WHEREAS, there can be no assurance as to when and if the shares of Common Stock will become quoted on either Nasdaq or the OTC BB and, even if the shares of Common Stock are quoted on either venue, there can be no assurance that an active trading market will develop for such shares;

WHEREAS, as part of the Equity Offering, the Company has agreed to register for resale the shares of New Common Stock issued in the Equity Offering (together with the shares of Common Stock underlying the New Warrants) on a registration statement to be filed with the SEC;

WHEREAS, the Company and the Investor hereby desire to modify the terms and conditions of that certain subscription agreement executed by and between the Company and the Investor with respect to the Offering (“Subscription Agreement”) and the Note issued by the Company to the Investor in the Offering as set forth herein;

NOW, THEREFORE, for and in consideration of the mutual premises contained herein and for other good and valuable consideration, the receipt and sufficiency of which are hereby acknowledged, the parties hereto agree as follows:

1. Amendments to Note.

A. Except as otherwise defined herein, the capitalized terms set forth in Section 1 of this Modification Agreement shall have the meaning set forth in the Note.
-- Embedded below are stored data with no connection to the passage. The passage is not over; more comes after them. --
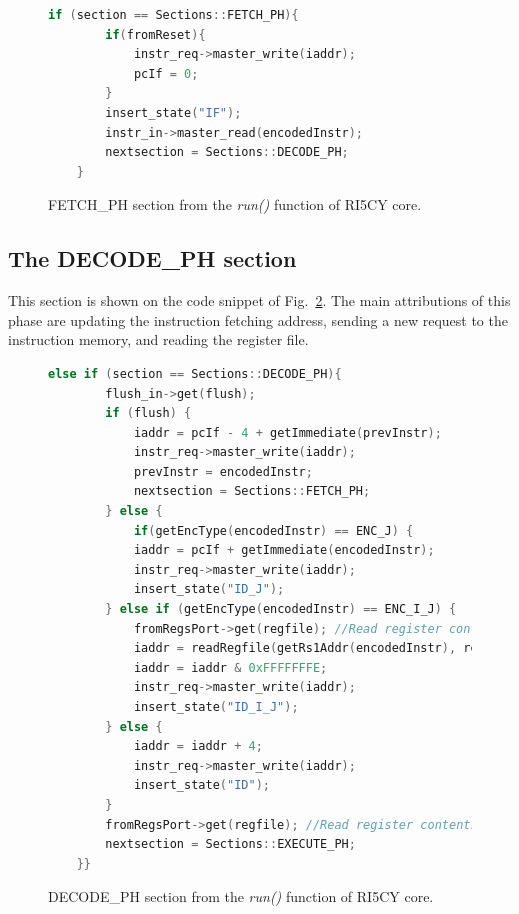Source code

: \begin{figure}[htb!]
    \begin{lstlisting}[language=c++]
    if (section == Sections::FETCH_PH){
        if(fromReset){
            instr_req->master_write(iaddr);
            pcIf = 0;
        }
        insert_state("IF");
        instr_in->master_read(encodedInstr);
        nextsection = Sections::DECODE_PH;
    }\end{lstlisting}
    \caption{FETCH\_PH section from the \textit{run()} function of RI5CY core.}
    \label{fig:ri5cy-fetch-ph}
\end{figure}

\subsection*{The DECODE\_PH section}

This section is shown on the code snippet of Fig.~\ref{fig:ri5cy-decode-ph}. The main attributions of this phase are updating the instruction fetching address, sending a new request to the instruction memory, and reading the register file. 

\begin{figure}[htb!]
    \begin{lstlisting}[language=c++]
    else if (section == Sections::DECODE_PH){
        flush_in->get(flush);
        if (flush) {
            iaddr = pcIf - 4 + getImmediate(prevInstr);
            instr_req->master_write(iaddr);
            prevInstr = encodedInstr;
            nextsection = Sections::FETCH_PH;
        } else {
            if(getEncType(encodedInstr) == ENC_J) {
            iaddr = pcIf + getImmediate(encodedInstr);
            instr_req->master_write(iaddr);
            insert_state("ID_J");
        } else if (getEncType(encodedInstr) == ENC_I_J) {
            fromRegsPort->get(regfile); //Read register contents
            iaddr = readRegfile(getRs1Addr(encodedInstr), regfile) + getImmediate(encodedInstr);
            iaddr = iaddr & 0xFFFFFFFE;
            instr_req->master_write(iaddr);
            insert_state("ID_I_J");
        } else {
            iaddr = iaddr + 4;
            instr_req->master_write(iaddr);
            insert_state("ID");
        }
        fromRegsPort->get(regfile); //Read register contents
        nextsection = Sections::EXECUTE_PH;
    }}\end{lstlisting}
    \caption{DECODE\_PH section from the \textit{run()} function of RI5CY core.}
    \label{fig:ri5cy-decode-ph}
\end{figure}

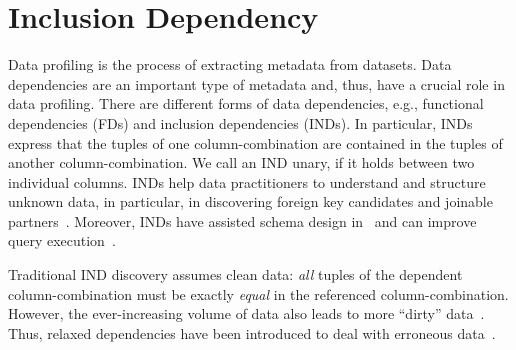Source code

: \section{Inclusion Dependency}
\label{section:introduction}

Data profiling is the process of extracting metadata from datasets.
Data dependencies are an important type of metadata and, thus, have a crucial role in data profiling.
There are different forms of data dependencies, e.g., functional dependencies (FDs) and inclusion dependencies (INDs).
In particular, INDs express that the tuples of one column-combination are contained in the tuples of another column-combination. We call an IND unary, if it holds between two individual columns.
%
%
INDs help data practitioners to understand and structure unknown data, in particular, in discovering foreign key candidates and joinable partners~\cite{miller2001clio}.
Moreover, INDs have assisted schema design in~\cite{levene2000INDNF} and can improve query execution~\cite{gryz1998query}.

Traditional IND discovery assumes clean data: \emph{all} tuples of the dependent column-combination must be exactly \emph{equal} in the referenced column-combination.
However, the ever-increasing volume of data also leads to more ``dirty'' data~\cite{marsh2005dirty}.
Thus, relaxed dependencies have been introduced to deal with erroneous data~\cite{caruccio2016relaxed}.

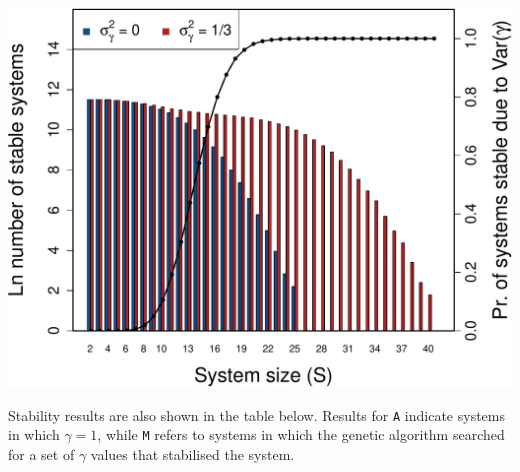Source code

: \documentclass[]{article}
\begin{document}
\includegraphics{SI_files/figure-latex/unnamed-chunk-30-1.pdf}

Stability results are also shown in the table below. Results for
\texttt{A} indicate systems in which \(\gamma = 1\), while \texttt{M}
refers to systems in which the genetic algorithm searched for a set of
\(\gamma\) values that stabilised the system.
\end{document}
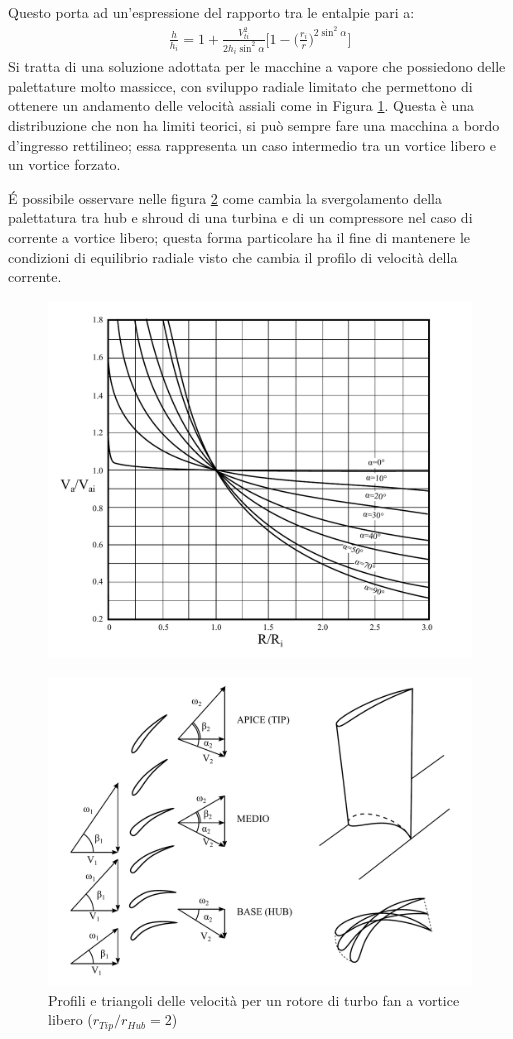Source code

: Questo porta ad un'espressione del rapporto tra le entalpie pari a:
\begin{align*}
\boxed{ \frac{h}{h_i} =  1+ \frac{V_{ti}^2}{2 h_i \sin^2 \alpha} \bigg[1- \bigg(\frac{r_i}{r} \bigg) ^{2 \sin^2 \alpha} \bigg]}
\end{align*}
Si tratta di una soluzione adottata per le macchine a vapore che possiedono delle palettature molto massicce, con sviluppo radiale limitato che permettono di ottenere un andamento delle velocità assiali come in Figura \ref{fig:AngPalCost}. Questa è una distribuzione che non ha limiti teorici, si può sempre fare una macchina a bordo d'ingresso rettilineo; essa rappresenta un caso intermedio tra un vortice libero e un vortice forzato.

\'E possibile osservare nelle figura \ref{fig:TurboFan1} come cambia la svergolamento della palettatura tra hub e shroud di una turbina e di un compressore nel caso di corrente a vortice libero; questa forma particolare ha il fine di mantenere le condizioni di equilibrio radiale visto che cambia il profilo di velocità della corrente.
\begin{figure}
\centering
  \includegraphics[width=.8\textwidth]{fig/AngPalCost.pdf}
\caption{}
\label{fig:AngPalCost}
\end{figure}
\begin{figure}
\centering
  \includegraphics[width=.8\textwidth]{fig/TurboFan.pdf}
\caption{Profili e triangoli delle velocità per un rotore di turbo fan a vortice libero ($r_{Tip}/r_{Hub} =2$)}
\label{fig:TurboFan1}
\end{figure}
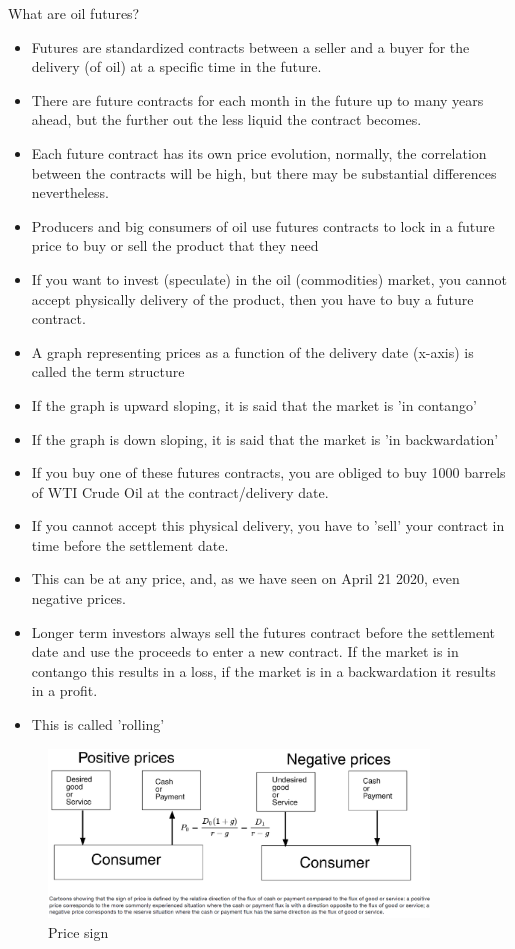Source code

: What are oil futures?
\begin{itemize}
    \item Futures are standardized contracts between a seller and a buyer
        for the delivery (of oil) at a specific time in the future.
    \item There are future contracts for each month in the future up to
        many years ahead, but the further out the less liquid the
        contract becomes.
    \item Each future contract has its own price evolution, normally,
        the correlation between the contracts will be high, but there
        may be substantial differences nevertheless.
    \item Producers and big consumers of oil use futures contracts to lock
        in a future price to buy or sell the product that they need
    \item If you want to invest (speculate) in the oil (commodities) market,
        you cannot accept physically delivery of the product, then you have
        to buy a future contract.
    \item A graph representing prices as a function of the delivery date
        (x-axis) is called the term structure
    \item If the graph is upward sloping, it is said that the market is
        'in contango'
    \item If the graph is down sloping, it is said that the market is 'in
        backwardation'
    \item If you buy one of these futures contracts, you are obliged to buy
        1000 barrels of WTI Crude Oil at the contract/delivery date.
    \item If you cannot accept this physical delivery, you have to 'sell'
        your contract in time before the settlement date.
    \item This can be at any price, and, as we have seen on April 21 2020,
        even negative prices.
    \item Longer term investors always sell the futures contract before
        the settlement date and use the proceeds to enter a new contract.
        If the market is in contango this results in a loss, if the market
        is in a backwardation it results in a profit.
    \item This is called 'rolling'
\end{itemize}

\begin{figure}[h]
    \centering
    \includegraphics[width=0.9\textwidth]{Pictures/Price_sign.png}
    \caption{Price sign}
\end{figure}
B. The introductory paragraph of the Note shall be amended to change the maturity date from “June 30, 2006” to “December 31, 2006.”

C. The first paragraph of Section 5 of the Note is hereby amended in its entirety to read as follows:

“5. Conversion; Registration. The principal amount of this Note will be convertible, at the holder’s election, into shares of the Company’s common stock, par value $0.001 per share (“Common Stock”) at a conversion price (“Conversion Price”) equal to $3.50 per share; provided, however, the Conversion Price shall be $3.00 per share for any portion of the principal amount of this Note converted on or before January 31, 2006. Upon conversion of this Note, the holder shall receive additional five-year warrants to purchase 2,000 shares of Common Stock for each $10,000 of principal amount so converted (“Conversion Warrants”). The Conversion Warrants may not be redeemed by the Company and may be exercised at any time prior to expiration at an exercise price equal $6.00 per share. The Company has agreed to file and to use its best efforts to have declared effective a registration statement with the U.S. Securities and Exchange Commission (“Commission”) to register for resale the Common Stock into which the Note may be converted and the Common Stock underlying the Conversion Warrants (“Conversion Securities”), in accordance with and subject to the terms and conditions of the registration rights discussed in Section 8 of the Subscription Agreement signed by the original holder of this Note and accepted by the Company in connection with the offering to which this Note relates, as amended by this Modification Agreement. These registration rights shall inure to the benefit of the transferees of this Note and the Conversion Shares. The principal amount of this Note may be converted, in whole or in part (as limited herein), by the holder at any time until this Note is paid in full by the Company. The Company may not redeem this Note and will have no right to pre-pay this Note without the prior written consent of the holder.”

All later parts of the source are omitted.